Female friendship has long been a common topic in literature, movies, and television. From classics like Little Women to the newer (and still classic) Sisterhood of the Travelling Pants, stories have always been told through women supporting each other.
It’s nice to see stories that focus on women talking and interacting with each other about anything and everything under the sun, from their work lives to personal lives. So often we see storylines about women solely focusing on men and romantic relationships that we forget that female friendship exists for other crisis too. Don’t get me wrong, there is some talk about romantic relationships and all the drama that comes with them, but it isn’t the main topic of conversation 24/7.

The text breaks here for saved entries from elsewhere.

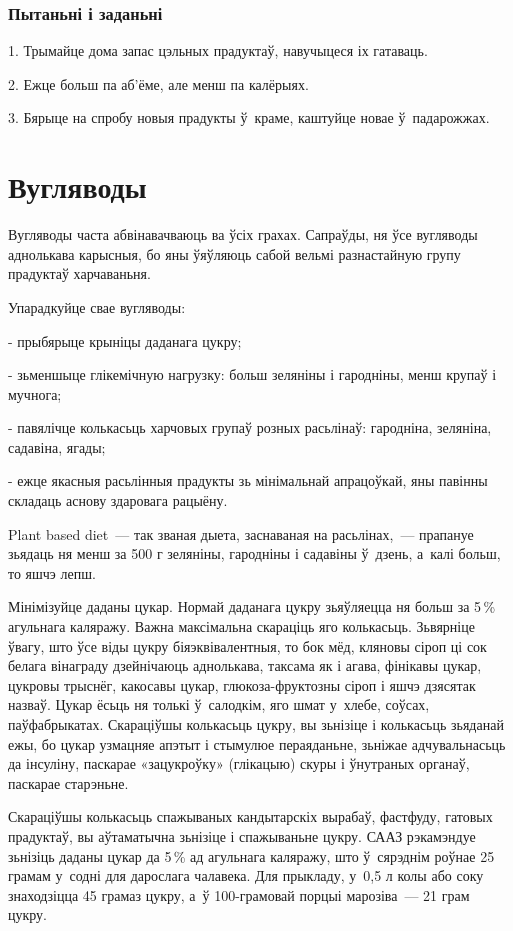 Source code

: \subsubsection{Пытаньні і заданьні}

1. Трымайце дома запас цэльных прадуктаў, навучыцеся іх гатаваць.

2. Ежце больш па аб'ёме, але менш па калёрыях.

3. Бярыце на спробу новыя прадукты ў~краме, каштуйце новае ў~падарожжах.


\section{Вугляводы}

Вугляводы часта абвінавачваюць ва ўсіх грахах. Сапраўды, ня ўсе вугляводы аднолькава карысныя, бо яны ўяўляюць сабой вельмі разнастайную групу прадуктаў харчаваньня.

Упарадкуйце свае вугляводы:

- прыбярыце крыніцы даданага цукру;

- зьменшыце глікемічную нагрузку: больш зеляніны і гародніны, менш крупаў і мучнога;

- павялічце колькасьць харчовых групаў розных расьлінаў: гародніна, зеляніна, садавіна, ягады;

- ежце якасныя расьлінныя прадукты зь мінімальнай апрацоўкай, яны павінны складаць аснову здаровага рацыёну.

Plant based diet~--- так званая дыета, заснаваная на расьлінах,~--- прапануе зьядаць ня менш за 500 г зеляніны, гародніны і садавіны ў~дзень, а~калі больш, то яшчэ лепш.

Мінімізуйце даданы цукар. Нормай даданага цукру зьяўляецца ня больш за 5\,\% агульнага каляражу. Важна максімальна скараціць яго колькасьць. Зьвярніце ўвагу, што ўсе віды цукру біяэквівалентныя, то бок мёд, кляновы сіроп ці сок белага вінаграду дзейнічаюць аднолькава, таксама як і агава, фінікавы цукар, цукровы трыснёг, какосавы цукар, глюкоза-фруктозны сіроп і яшчэ дзясятак назваў. Цукар ёсьць ня толькі ў~салодкім, яго шмат у~хлебе, соўсах, паўфабрыкатах. Скараціўшы колькасьць цукру, вы зьнізіце і колькасьць зьяданай ежы, бо цукар узмацняе апэтыт і стымулюе пераяданьне, зьніжае адчувальнасьць да інсуліну, паскарае «зацукроўку» (глікацыю) скуры і ўнутраных органаў, паскарае старэньне.

Скараціўшы колькасьць спажываных кандытарскіх вырабаў, фастфуду, гатовых прадуктаў, вы аўтаматычна зьнізіце і спажываньне цукру. СААЗ рэкамэндуе зьнізіць даданы цукар да 5\,\% ад агульнага каляражу, што ў~сярэднім роўнае 25 грамам у~содні для дарослага чалавека. Для прыкладу, у~0,5 л колы або соку знаходзіцца 45 грамаз цукру, а~ў 100-грамовай порцыі марозіва~--- 21 грам цукру.


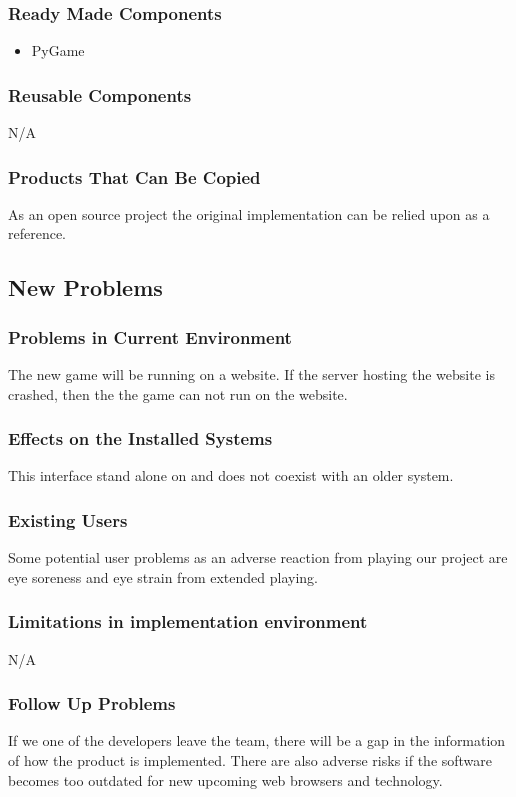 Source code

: \documentclass[12pt, titlepage]{article}
\begin{document}
\subsubsection{Ready Made Components}
\begin{itemize}
    \item PyGame
\end{itemize}
\subsubsection{Reusable Components}
N/A
\subsubsection{Products That Can Be Copied}
As an open source project the original implementation can be relied upon as a reference.
\subsection{New Problems}
\subsubsection{Problems in Current Environment}
The new game will be running on a website. If the server hosting the website is crashed, then the the game can not run on the website.
\subsubsection{Effects on the Installed Systems}
This interface stand alone on and does not coexist with an older system.
\subsubsection{Existing Users}
Some potential user problems as an adverse reaction from playing our project are eye soreness and eye strain from extended playing.
\subsubsection{Limitations in implementation environment}
N/A
\subsubsection{Follow Up Problems}
If we one of the developers leave the team, there will be a gap in the information of how the product is implemented. There are also adverse risks if the software becomes too outdated for new upcoming web browsers and technology.
\end{document}
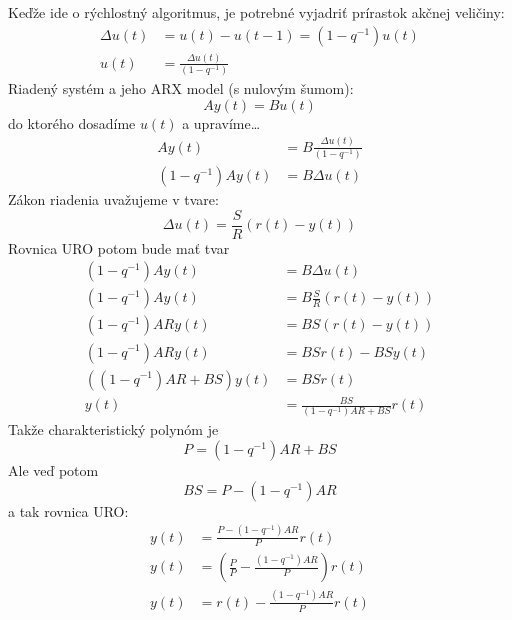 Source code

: \documentclass[a4paper, 10pt, ]{article}
\begin{document}
\noindent
Keďže ide o rýchlostný algoritmus, je potrebné vyjadriť prírastok akčnej veličiny:
\begin{align}
	 \Delta u(t) &= u(t) - u(t-1) = (1 - q^{-1})u(t) \\
	 u(t) &= \frac{\Delta u(t)}{(1 - q^{-1})}
\end{align}
Riadený systém a jeho ARX model (s nulovým šumom):
\begin{equation}
	Ay(t) = Bu(t)
\end{equation}
do ktorého dosadíme $u(t)$ a upravíme\ldots
\begin{subequations}
	\begin{align}
		 Ay(t) &= B\frac{\Delta u(t)}{(1 - q^{-1})} \\
		 (1 - q^{-1})Ay(t) &= B\Delta u(t)
	\end{align}
\end{subequations}
Zákon riadenia uvažujeme v tvare:
\begin{equation}
	\Delta u(t) = \frac{S}{R}(r(t) - y(t))
\end{equation}
Rovnica URO potom bude mať tvar
\begin{subequations}
	\begin{align}
		 (1 - q^{-1})Ay(t) &= B\Delta u(t) \\
		 (1 - q^{-1})Ay(t) & = B \frac{S}{R}(r(t) - y(t)) \\
		 (1 - q^{-1})ARy(t) &= BS(r(t) - y(t)) \\
		 (1 - q^{-1})ARy(t) &= BSr(t) - BSy(t) \\
		 ((1-q^{-1})AR + BS) y(t) &= BSr(t) \\
		 y(t) &= \frac{BS}{(1-q^{-1})AR + BS}r(t)
	\end{align}
\end{subequations}
Takže charakteristický polynóm je
\begin{equation}
	P = \left( 1 - q^{-1} \right) AR + BS
\end{equation}
Ale veď potom
\begin{equation}
	BS = P - \left( 1 - q^{-1} \right)AR
\end{equation}
a tak rovnica URO:
\begin{subequations}
	\begin{align}
		y(t) &= \frac{P - (1-q^{-1})AR}{P}r(t) \\
		y(t) &=\left({\frac{P}{P} -  \frac{(1-q^{-1})AR}{P}}\right)r(t) \\
		y(t) &= r(t) -  \frac{(1-q^{-1})AR}{P}r(t)
	\end{align}
\end{subequations}
\end{document}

Throughout my life, I have found that some of my strongest support groups are comprised of women who want nothing more than to lift me up and see me succeed, while also giving me their honest opinions, regardless of if I want to hear it or not. I found that in the characters of Thomasine, Hope, and Rachel, who are so supportive and honest with each other because they only want to build each other up.
Too often we see women pitted against each other for various things, be it professionally or personally. That has begun to change, as we see more efforts to push back against this idea that women cannot succeed while also lifting each other up. We now see more of these multi-dimensional female characters who are succeeding in both their professional and personal lives with a group of supportive girlfriends cheering them on.
We have also started to see more women of color being rightfully included in these narratives, much like ‘Time Will Tell’ and ‘Round ‘Bout Midnight’. Seeing the main characters support each other through the various challenges life throws their way reflects these diverse aspects of friendship that are becoming more common on both the small and large screen.
There is no one way to be a woman, and there is no catch-all description for female friendship. Multi-faceted portrayals of women and their bonds allows us to better represent the experiences of half the world’s population in an accurate way.